Monthly Archives: June 2015

Monitoring Availability Groups with Redgate SQL Monitor

In previous posts here and here we discussed AlwaysOn Availability Group replication latency and monitoring concepts, specifically the importance of monitoring the send_queue and redo_queue. In this post I’m going to show you a technique for monitoring Availability Group replication latency with Redgate SQL Monitor and its Custom Metric functionality.

Here’s the rub, monitoring AGs is a little interesting for the following reasons

  1. We’re interested in trending and monitoring and that isn’t built into SQL Server or SSMS’s AlwaysOn Dashboard.  Both provide only point in time values. 
  2. We’ll need to monitor the health of the Availability Group as a whole. So we want to track performance data on all replicas in the AG. But interestingly the redo queue and send queue values in the DMVs on the primary are always NULL. So we need to get those values from the secondary replicas.
  3. Further, to work this into SQL Monitor’s Custom Metric framework we’ll need to limit our query’s result set to a single row and value.

Redo Queue

The redo queue is the amount of log records that haven’t been sent to a secondary replica in an AG. We want to track this as it is a measure of the amount of data on a secondary that is not yet redone into the database and can impact operations offloaded to secondaries

The bold text headings of the next section match the configuration areas on the Custom Metric screen in SQL Monitor.

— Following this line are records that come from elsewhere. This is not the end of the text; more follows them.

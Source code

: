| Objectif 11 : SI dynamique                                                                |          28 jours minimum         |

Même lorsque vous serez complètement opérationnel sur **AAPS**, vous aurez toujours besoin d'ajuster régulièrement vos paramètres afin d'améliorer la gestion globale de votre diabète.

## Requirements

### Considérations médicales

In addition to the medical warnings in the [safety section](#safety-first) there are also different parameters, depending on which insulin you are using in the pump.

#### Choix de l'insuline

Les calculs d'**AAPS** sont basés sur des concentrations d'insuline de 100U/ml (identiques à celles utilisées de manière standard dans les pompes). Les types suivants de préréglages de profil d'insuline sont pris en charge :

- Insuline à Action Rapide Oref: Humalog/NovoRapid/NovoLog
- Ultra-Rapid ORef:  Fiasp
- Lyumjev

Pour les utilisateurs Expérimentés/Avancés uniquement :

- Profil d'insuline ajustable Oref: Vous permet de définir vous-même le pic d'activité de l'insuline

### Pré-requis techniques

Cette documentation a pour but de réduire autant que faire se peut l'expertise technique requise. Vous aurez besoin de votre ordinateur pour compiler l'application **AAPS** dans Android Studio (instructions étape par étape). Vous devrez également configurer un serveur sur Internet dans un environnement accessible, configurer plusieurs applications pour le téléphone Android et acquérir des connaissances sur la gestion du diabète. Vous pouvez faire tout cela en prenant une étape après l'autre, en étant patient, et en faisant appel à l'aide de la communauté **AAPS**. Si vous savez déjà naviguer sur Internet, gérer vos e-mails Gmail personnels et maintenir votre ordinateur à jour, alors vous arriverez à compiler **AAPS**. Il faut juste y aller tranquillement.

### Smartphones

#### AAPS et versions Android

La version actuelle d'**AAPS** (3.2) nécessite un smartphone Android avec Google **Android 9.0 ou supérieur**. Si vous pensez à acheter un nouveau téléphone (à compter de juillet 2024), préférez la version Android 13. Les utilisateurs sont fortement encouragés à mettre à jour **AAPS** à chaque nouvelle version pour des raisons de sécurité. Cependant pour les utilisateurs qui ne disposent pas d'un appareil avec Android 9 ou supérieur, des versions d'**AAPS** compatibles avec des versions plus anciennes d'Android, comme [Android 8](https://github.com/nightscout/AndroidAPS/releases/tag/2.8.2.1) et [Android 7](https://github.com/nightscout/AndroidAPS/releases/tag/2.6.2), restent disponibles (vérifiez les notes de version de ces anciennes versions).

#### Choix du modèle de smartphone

Enter the T-SQL query that will collect data:

SELECT  rs.redo_queue_size
FROM    sys.dm_hadr_database_replica_states rs
        JOIN sys.availability_replicas r ON r.group_id = rs.group_id
                                            AND r.replica_id = rs.replica_id
WHERE   rs.database_id = DB_ID()
        AND r.replica_server_name = @@SERVERNAME
        AND rs.redo_queue_size IS NOT NULL;

This query will execute on each replica in the AG and will return data only for that replica. So if a replica does go offline we will loose the ability to query its information…but hey it’s offline. So it will be pretty hard to query regardless. But in reality this isn’t really good since the send queue values on the primary are always NULL. 

Select instance to collect from

Select all the instance that are in the AG you want to monitor. The T-SQL query will handle multiple Availability Groups as the query restricts its data to database ID on a particular server and a database can only be a member of one AG.

Choose databases to collect from

Please select all the databases that you are interested in monitoring.

Set collection frequency

Collect data every minute. I wish we could set this to a lower value.

Use collected or calculated values

Leave this unchecked. The DMVs queries return point in time values that we’ll want to graph the data as absolute values.

Send Queue

The send queue is used to store log records that will be sent from the primary to the secondary replica. We want to track this as it is a measure of the amount of data that is not on a secondary replica and can impact recovery point if there is a failure of a primary.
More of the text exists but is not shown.